* **Directions**:
The answer is all of the data, repeated exactly.
^^^^^^^^^^^^^^^^
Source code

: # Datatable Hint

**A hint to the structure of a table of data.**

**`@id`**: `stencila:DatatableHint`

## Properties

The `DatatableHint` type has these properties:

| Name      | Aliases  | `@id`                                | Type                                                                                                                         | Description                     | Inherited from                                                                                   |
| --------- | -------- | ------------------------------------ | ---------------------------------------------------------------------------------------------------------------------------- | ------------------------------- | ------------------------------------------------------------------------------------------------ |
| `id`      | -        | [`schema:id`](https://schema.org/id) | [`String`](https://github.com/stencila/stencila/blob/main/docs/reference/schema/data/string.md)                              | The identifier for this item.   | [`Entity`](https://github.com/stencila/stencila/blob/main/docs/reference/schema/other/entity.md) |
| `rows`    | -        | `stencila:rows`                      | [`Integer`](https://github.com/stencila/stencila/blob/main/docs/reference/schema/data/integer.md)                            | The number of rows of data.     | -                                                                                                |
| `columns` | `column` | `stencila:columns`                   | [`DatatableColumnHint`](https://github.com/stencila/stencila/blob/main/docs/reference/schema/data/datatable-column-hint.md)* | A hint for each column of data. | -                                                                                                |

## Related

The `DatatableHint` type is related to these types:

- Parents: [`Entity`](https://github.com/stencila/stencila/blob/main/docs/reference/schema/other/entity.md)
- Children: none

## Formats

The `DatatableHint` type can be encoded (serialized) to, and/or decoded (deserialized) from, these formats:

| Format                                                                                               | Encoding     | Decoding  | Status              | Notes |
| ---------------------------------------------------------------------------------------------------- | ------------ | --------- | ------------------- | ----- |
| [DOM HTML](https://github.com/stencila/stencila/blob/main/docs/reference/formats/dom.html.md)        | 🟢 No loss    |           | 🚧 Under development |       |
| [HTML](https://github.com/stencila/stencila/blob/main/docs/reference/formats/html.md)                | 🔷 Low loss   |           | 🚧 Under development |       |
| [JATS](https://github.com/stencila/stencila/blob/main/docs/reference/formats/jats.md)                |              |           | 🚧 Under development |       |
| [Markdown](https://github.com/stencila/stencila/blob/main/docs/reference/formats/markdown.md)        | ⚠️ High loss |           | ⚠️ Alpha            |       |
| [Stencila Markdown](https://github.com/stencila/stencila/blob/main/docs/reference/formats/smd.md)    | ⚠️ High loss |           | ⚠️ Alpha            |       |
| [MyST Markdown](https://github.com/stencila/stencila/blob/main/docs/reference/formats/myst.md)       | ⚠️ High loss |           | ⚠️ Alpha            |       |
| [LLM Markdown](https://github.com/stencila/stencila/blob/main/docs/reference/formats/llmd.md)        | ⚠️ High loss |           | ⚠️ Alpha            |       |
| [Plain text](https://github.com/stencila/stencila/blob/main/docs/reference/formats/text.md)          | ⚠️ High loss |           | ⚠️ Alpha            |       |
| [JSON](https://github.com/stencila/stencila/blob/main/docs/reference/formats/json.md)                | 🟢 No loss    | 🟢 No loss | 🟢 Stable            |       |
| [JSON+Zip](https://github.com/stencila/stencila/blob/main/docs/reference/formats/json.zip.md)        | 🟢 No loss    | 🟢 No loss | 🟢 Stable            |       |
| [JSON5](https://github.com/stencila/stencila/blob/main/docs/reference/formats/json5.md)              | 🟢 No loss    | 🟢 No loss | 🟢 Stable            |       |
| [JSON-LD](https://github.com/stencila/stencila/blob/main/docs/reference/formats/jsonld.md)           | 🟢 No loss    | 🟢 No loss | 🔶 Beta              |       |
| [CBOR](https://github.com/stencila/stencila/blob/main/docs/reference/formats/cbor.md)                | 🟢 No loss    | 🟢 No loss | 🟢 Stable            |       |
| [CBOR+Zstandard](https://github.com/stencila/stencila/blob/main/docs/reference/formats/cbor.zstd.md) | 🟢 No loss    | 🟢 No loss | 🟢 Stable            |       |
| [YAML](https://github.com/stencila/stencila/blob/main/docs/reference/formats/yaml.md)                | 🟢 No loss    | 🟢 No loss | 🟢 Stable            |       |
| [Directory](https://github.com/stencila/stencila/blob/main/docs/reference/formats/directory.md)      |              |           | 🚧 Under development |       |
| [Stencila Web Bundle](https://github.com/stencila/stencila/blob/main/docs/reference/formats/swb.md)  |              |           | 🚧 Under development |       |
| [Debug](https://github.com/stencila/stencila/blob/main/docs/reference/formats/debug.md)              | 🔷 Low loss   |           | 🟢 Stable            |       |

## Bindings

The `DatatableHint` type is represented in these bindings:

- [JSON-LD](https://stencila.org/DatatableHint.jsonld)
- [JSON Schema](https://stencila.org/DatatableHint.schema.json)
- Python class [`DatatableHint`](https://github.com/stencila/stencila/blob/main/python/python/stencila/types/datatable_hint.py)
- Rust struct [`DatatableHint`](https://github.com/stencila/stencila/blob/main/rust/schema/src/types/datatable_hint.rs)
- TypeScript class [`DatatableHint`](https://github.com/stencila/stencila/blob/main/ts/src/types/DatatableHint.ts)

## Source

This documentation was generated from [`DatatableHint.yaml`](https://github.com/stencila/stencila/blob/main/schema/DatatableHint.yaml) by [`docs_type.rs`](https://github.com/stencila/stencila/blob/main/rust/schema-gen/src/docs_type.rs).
^^^^^^^^^^^^^^^^
* **Exercise output**:
Source code

: # Datatable Hint

**A hint to the structure of a table of data.**

**`@id`**: `stencila:DatatableHint`

## Properties

The `DatatableHint` type has these properties:

| Name      | Aliases  | `@id`                                | Type                                                                                                                         | Description                     | Inherited from                                                                                   |
| --------- | -------- | ------------------------------------ | ---------------------------------------------------------------------------------------------------------------------------- | ------------------------------- | ------------------------------------------------------------------------------------------------ |
| `id`      | -        | [`schema:id`](https://schema.org/id) | [`String`](https://github.com/stencila/stencila/blob/main/docs/reference/schema/data/string.md)                              | The identifier for this item.   | [`Entity`](https://github.com/stencila/stencila/blob/main/docs/reference/schema/other/entity.md) |
| `rows`    | -        | `stencila:rows`                      | [`Integer`](https://github.com/stencila/stencila/blob/main/docs/reference/schema/data/integer.md)                            | The number of rows of data.     | -                                                                                                |
| `columns` | `column` | `stencila:columns`                   | [`DatatableColumnHint`](https://github.com/stencila/stencila/blob/main/docs/reference/schema/data/datatable-column-hint.md)* | A hint for each column of data. | -                                                                                                |

## Related

The `DatatableHint` type is related to these types:

- Parents: [`Entity`](https://github.com/stencila/stencila/blob/main/docs/reference/schema/other/entity.md)
- Children: none

## Formats

The `DatatableHint` type can be encoded (serialized) to, and/or decoded (deserialized) from, these formats:

| Format                                                                                               | Encoding     | Decoding  | Status              | Notes |
| ---------------------------------------------------------------------------------------------------- | ------------ | --------- | ------------------- | ----- |
| [DOM HTML](https://github.com/stencila/stencila/blob/main/docs/reference/formats/dom.html.md)        | 🟢 No loss    |           | 🚧 Under development |       |
| [HTML](https://github.com/stencila/stencila/blob/main/docs/reference/formats/html.md)                | 🔷 Low loss   |           | 🚧 Under development |       |
| [JATS](https://github.com/stencila/stencila/blob/main/docs/reference/formats/jats.md)                |              |           | 🚧 Under development |       |
| [Markdown](https://github.com/stencila/stencila/blob/main/docs/reference/formats/markdown.md)        | ⚠️ High loss |           | ⚠️ Alpha            |       |
| [Stencila Markdown](https://github.com/stencila/stencila/blob/main/docs/reference/formats/smd.md)    | ⚠️ High loss |           | ⚠️ Alpha            |       |
| [MyST Markdown](https://github.com/stencila/stencila/blob/main/docs/reference/formats/myst.md)       | ⚠️ High loss |           | ⚠️ Alpha            |       |
| [LLM Markdown](https://github.com/stencila/stencila/blob/main/docs/reference/formats/llmd.md)        | ⚠️ High loss |           | ⚠️ Alpha            |       |
| [Plain text](https://github.com/stencila/stencila/blob/main/docs/reference/formats/text.md)          | ⚠️ High loss |           | ⚠️ Alpha            |       |
| [JSON](https://github.com/stencila/stencila/blob/main/docs/reference/formats/json.md)                | 🟢 No loss    | 🟢 No loss | 🟢 Stable            |       |
| [JSON+Zip](https://github.com/stencila/stencila/blob/main/docs/reference/formats/json.zip.md)        | 🟢 No loss    | 🟢 No loss | 🟢 Stable            |       |
| [JSON5](https://github.com/stencila/stencila/blob/main/docs/reference/formats/json5.md)              | 🟢 No loss    | 🟢 No loss | 🟢 Stable            |       |
| [JSON-LD](https://github.com/stencila/stencila/blob/main/docs/reference/formats/jsonld.md)           | 🟢 No loss    | 🟢 No loss | 🔶 Beta              |       |
| [CBOR](https://github.com/stencila/stencila/blob/main/docs/reference/formats/cbor.md)                | 🟢 No loss    | 🟢 No loss | 🟢 Stable            |       |
| [CBOR+Zstandard](https://github.com/stencila/stencila/blob/main/docs/reference/formats/cbor.zstd.md) | 🟢 No loss    | 🟢 No loss | 🟢 Stable            |       |
| [YAML](https://github.com/stencila/stencila/blob/main/docs/reference/formats/yaml.md)                | 🟢 No loss    | 🟢 No loss | 🟢 Stable            |       |
| [Directory](https://github.com/stencila/stencila/blob/main/docs/reference/formats/directory.md)      |              |           | 🚧 Under development |       |
| [Stencila Web Bundle](https://github.com/stencila/stencila/blob/main/docs/reference/formats/swb.md)  |              |           | 🚧 Under development |       |
| [Debug](https://github.com/stencila/stencila/blob/main/docs/reference/formats/debug.md)              | 🔷 Low loss   |           | 🟢 Stable            |       |

## Bindings

The `DatatableHint` type is represented in these bindings:

- [JSON-LD](https://stencila.org/DatatableHint.jsonld)
- [JSON Schema](https://stencila.org/DatatableHint.schema.json)
- Python class [`DatatableHint`](https://github.com/stencila/stencila/blob/main/python/python/stencila/types/datatable_hint.py)
- Rust struct [`DatatableHint`](https://github.com/stencila/stencila/blob/main/rust/schema/src/types/datatable_hint.rs)
- TypeScript class [`DatatableHint`](https://github.com/stencila/stencila/blob/main/ts/src/types/DatatableHint.ts)

## Source

This documentation was generated from [`DatatableHint.yaml`](https://github.com/stencila/stencila/blob/main/schema/DatatableHint.yaml) by [`docs_type.rs`](https://github.com/stencila/stencila/blob/main/rust/schema-gen/src/docs_type.rs).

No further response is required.